_Goal of the exercise_:
Count the lines below that hold the string "Identificateur". Give only that number.

Start of Supplied information

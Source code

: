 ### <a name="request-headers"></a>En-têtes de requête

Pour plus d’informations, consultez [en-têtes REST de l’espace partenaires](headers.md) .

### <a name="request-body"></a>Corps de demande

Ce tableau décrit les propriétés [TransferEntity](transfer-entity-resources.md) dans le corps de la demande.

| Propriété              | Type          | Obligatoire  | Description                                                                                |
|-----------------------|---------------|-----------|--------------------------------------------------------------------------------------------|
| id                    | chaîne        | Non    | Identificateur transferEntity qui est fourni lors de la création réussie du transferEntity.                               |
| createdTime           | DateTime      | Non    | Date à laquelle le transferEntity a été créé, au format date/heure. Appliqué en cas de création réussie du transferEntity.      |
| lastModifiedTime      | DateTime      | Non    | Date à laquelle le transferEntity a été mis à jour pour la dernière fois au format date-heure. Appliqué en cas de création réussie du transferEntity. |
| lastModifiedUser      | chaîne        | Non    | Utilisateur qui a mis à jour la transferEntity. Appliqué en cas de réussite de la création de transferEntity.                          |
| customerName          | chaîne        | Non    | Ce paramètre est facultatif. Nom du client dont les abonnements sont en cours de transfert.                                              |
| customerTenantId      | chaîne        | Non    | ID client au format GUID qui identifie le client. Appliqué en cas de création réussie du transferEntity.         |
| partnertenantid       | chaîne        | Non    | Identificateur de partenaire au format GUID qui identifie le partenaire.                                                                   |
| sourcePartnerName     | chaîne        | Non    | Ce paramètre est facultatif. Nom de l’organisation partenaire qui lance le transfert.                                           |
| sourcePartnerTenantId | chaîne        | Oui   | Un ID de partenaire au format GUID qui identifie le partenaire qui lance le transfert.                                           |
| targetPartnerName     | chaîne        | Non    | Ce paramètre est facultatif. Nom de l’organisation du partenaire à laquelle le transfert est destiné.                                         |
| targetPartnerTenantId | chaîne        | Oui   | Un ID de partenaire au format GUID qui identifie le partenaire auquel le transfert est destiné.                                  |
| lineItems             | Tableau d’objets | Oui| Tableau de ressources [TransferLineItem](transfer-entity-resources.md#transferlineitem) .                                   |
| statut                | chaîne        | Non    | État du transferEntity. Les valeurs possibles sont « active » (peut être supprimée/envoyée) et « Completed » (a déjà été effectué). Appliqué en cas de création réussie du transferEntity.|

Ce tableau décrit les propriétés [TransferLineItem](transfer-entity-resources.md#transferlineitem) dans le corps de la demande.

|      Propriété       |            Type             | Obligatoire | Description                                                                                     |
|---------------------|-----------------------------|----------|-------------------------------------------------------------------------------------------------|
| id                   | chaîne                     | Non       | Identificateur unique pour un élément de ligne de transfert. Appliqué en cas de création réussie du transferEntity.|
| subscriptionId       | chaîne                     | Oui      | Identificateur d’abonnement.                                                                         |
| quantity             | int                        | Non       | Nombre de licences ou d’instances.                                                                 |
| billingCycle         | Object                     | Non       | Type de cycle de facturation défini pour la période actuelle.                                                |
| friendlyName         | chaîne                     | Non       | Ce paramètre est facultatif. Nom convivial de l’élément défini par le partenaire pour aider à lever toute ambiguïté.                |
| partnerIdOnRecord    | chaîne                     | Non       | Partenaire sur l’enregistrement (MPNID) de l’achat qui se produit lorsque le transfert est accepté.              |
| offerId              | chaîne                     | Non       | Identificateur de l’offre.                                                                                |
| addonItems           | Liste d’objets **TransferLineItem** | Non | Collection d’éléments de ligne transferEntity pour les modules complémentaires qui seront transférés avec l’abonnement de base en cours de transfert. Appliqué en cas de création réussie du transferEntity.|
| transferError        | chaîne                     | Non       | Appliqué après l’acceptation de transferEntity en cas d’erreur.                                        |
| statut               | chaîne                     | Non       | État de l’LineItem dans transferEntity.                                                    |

End of Supplied information

_Response for this exercise_:
5